[Dataset entries]
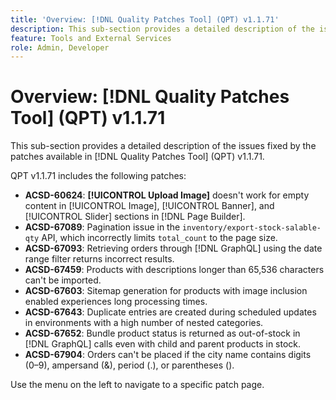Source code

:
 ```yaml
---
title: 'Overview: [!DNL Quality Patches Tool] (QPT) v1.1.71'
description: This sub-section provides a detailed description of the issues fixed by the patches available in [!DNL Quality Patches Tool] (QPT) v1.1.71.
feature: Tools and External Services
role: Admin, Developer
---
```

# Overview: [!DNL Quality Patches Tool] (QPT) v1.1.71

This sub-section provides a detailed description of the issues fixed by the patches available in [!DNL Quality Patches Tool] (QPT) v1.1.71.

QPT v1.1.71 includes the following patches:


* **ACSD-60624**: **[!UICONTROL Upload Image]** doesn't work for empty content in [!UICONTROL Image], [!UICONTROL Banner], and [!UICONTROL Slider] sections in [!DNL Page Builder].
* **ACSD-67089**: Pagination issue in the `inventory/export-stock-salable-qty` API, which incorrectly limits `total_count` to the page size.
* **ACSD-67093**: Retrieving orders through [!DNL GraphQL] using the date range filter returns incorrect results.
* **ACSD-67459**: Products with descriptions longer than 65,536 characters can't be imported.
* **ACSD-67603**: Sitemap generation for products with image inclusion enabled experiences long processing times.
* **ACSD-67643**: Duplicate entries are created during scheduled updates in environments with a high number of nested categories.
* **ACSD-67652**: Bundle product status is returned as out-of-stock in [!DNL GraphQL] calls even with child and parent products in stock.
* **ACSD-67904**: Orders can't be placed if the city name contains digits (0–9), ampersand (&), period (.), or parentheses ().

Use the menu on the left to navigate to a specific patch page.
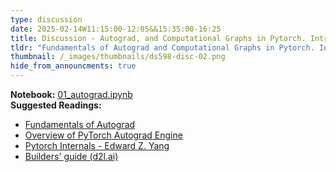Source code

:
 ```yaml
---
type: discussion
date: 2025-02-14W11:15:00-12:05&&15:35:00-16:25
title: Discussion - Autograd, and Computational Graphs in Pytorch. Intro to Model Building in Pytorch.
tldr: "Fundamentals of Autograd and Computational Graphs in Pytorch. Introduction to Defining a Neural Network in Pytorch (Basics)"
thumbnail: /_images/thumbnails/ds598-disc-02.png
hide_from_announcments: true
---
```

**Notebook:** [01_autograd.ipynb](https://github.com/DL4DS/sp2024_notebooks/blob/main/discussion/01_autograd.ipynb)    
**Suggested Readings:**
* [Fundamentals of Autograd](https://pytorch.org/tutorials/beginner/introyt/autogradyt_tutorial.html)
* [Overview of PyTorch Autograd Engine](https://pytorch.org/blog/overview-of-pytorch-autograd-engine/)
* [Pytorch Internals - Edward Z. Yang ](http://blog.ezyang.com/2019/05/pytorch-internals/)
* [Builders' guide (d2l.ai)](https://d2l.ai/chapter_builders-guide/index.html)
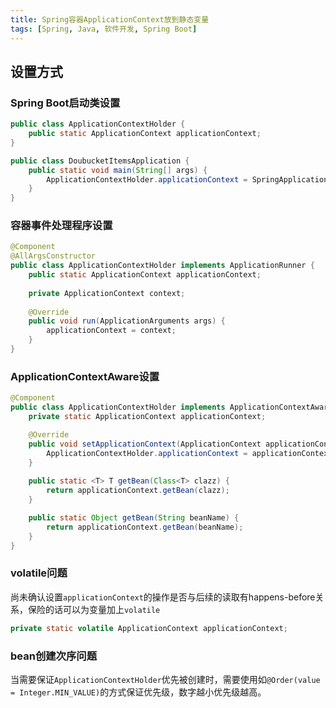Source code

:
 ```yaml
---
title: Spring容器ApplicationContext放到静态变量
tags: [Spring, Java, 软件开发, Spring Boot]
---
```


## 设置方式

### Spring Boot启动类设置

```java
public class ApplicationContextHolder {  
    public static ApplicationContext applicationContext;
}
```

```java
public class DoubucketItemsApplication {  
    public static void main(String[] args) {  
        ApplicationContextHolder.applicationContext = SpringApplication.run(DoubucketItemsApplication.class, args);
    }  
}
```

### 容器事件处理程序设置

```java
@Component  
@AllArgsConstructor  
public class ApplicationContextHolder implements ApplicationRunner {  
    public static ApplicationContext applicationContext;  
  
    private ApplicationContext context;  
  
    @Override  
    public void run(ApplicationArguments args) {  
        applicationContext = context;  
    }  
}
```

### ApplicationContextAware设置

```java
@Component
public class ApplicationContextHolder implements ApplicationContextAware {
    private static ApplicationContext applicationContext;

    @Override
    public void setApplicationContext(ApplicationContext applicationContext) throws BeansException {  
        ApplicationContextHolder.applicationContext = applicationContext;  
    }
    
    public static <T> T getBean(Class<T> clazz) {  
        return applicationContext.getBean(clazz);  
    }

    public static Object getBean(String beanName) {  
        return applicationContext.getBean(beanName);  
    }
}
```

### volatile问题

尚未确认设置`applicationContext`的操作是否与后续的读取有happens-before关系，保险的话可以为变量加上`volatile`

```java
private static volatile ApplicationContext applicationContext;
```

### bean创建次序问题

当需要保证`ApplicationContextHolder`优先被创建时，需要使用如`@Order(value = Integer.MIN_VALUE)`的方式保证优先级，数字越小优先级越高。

WHAT IS EXPECTED - Output the records verbatim, every one of them, and keep the pictures out.

RESPONSE AREA -
Source code

:
 ```yaml
---
title: 'Overview: [!DNL Quality Patches Tool] (QPT) v1.1.71'
description: This sub-section provides a detailed description of the issues fixed by the patches available in [!DNL Quality Patches Tool] (QPT) v1.1.71.
feature: Tools and External Services
role: Admin, Developer
---
```

# Overview: [!DNL Quality Patches Tool] (QPT) v1.1.71

This sub-section provides a detailed description of the issues fixed by the patches available in [!DNL Quality Patches Tool] (QPT) v1.1.71.

QPT v1.1.71 includes the following patches:


* **ACSD-60624**: **[!UICONTROL Upload Image]** doesn't work for empty content in [!UICONTROL Image], [!UICONTROL Banner], and [!UICONTROL Slider] sections in [!DNL Page Builder].
* **ACSD-67089**: Pagination issue in the `inventory/export-stock-salable-qty` API, which incorrectly limits `total_count` to the page size.
* **ACSD-67093**: Retrieving orders through [!DNL GraphQL] using the date range filter returns incorrect results.
* **ACSD-67459**: Products with descriptions longer than 65,536 characters can't be imported.
* **ACSD-67603**: Sitemap generation for products with image inclusion enabled experiences long processing times.
* **ACSD-67643**: Duplicate entries are created during scheduled updates in environments with a high number of nested categories.
* **ACSD-67652**: Bundle product status is returned as out-of-stock in [!DNL GraphQL] calls even with child and parent products in stock.
* **ACSD-67904**: Orders can't be placed if the city name contains digits (0–9), ampersand (&), period (.), or parentheses ().

Use the menu on the left to navigate to a specific patch page.
Source code

:
 ```yaml
---
type: discussion
date: 2025-02-14W11:15:00-12:05&&15:35:00-16:25
title: Discussion - Autograd, and Computational Graphs in Pytorch. Intro to Model Building in Pytorch.
tldr: "Fundamentals of Autograd and Computational Graphs in Pytorch. Introduction to Defining a Neural Network in Pytorch (Basics)"
thumbnail: /_images/thumbnails/ds598-disc-02.png
hide_from_announcments: true
---
```

**Notebook:** [01_autograd.ipynb](https://github.com/DL4DS/sp2024_notebooks/blob/main/discussion/01_autograd.ipynb)    
**Suggested Readings:**
* [Fundamentals of Autograd](https://pytorch.org/tutorials/beginner/introyt/autogradyt_tutorial.html)
* [Overview of PyTorch Autograd Engine](https://pytorch.org/blog/overview-of-pytorch-autograd-engine/)
* [Pytorch Internals - Edward Z. Yang ](http://blog.ezyang.com/2019/05/pytorch-internals/)
* [Builders' guide (d2l.ai)](https://d2l.ai/chapter_builders-guide/index.html)
Source code

:
 ```yaml
---
title: Spring容器ApplicationContext放到静态变量
tags: [Spring, Java, 软件开发, Spring Boot]
---
```


## 设置方式

### Spring Boot启动类设置

```java
public class ApplicationContextHolder {  
    public static ApplicationContext applicationContext;
}
```

```java
public class DoubucketItemsApplication {  
    public static void main(String[] args) {  
        ApplicationContextHolder.applicationContext = SpringApplication.run(DoubucketItemsApplication.class, args);
    }  
}
```

### 容器事件处理程序设置

```java
@Component  
@AllArgsConstructor  
public class ApplicationContextHolder implements ApplicationRunner {  
    public static ApplicationContext applicationContext;  
  
    private ApplicationContext context;  
  
    @Override  
    public void run(ApplicationArguments args) {  
        applicationContext = context;  
    }  
}
```

### ApplicationContextAware设置

```java
@Component
public class ApplicationContextHolder implements ApplicationContextAware {
    private static ApplicationContext applicationContext;

    @Override
    public void setApplicationContext(ApplicationContext applicationContext) throws BeansException {  
        ApplicationContextHolder.applicationContext = applicationContext;  
    }
    
    public static <T> T getBean(Class<T> clazz) {  
        return applicationContext.getBean(clazz);  
    }

    public static Object getBean(String beanName) {  
        return applicationContext.getBean(beanName);  
    }
}
```

### volatile问题

尚未确认设置`applicationContext`的操作是否与后续的读取有happens-before关系，保险的话可以为变量加上`volatile`

```java
private static volatile ApplicationContext applicationContext;
```

### bean创建次序问题

当需要保证`ApplicationContextHolder`优先被创建时，需要使用如`@Order(value = Integer.MIN_VALUE)`的方式保证优先级，数字越小优先级越高。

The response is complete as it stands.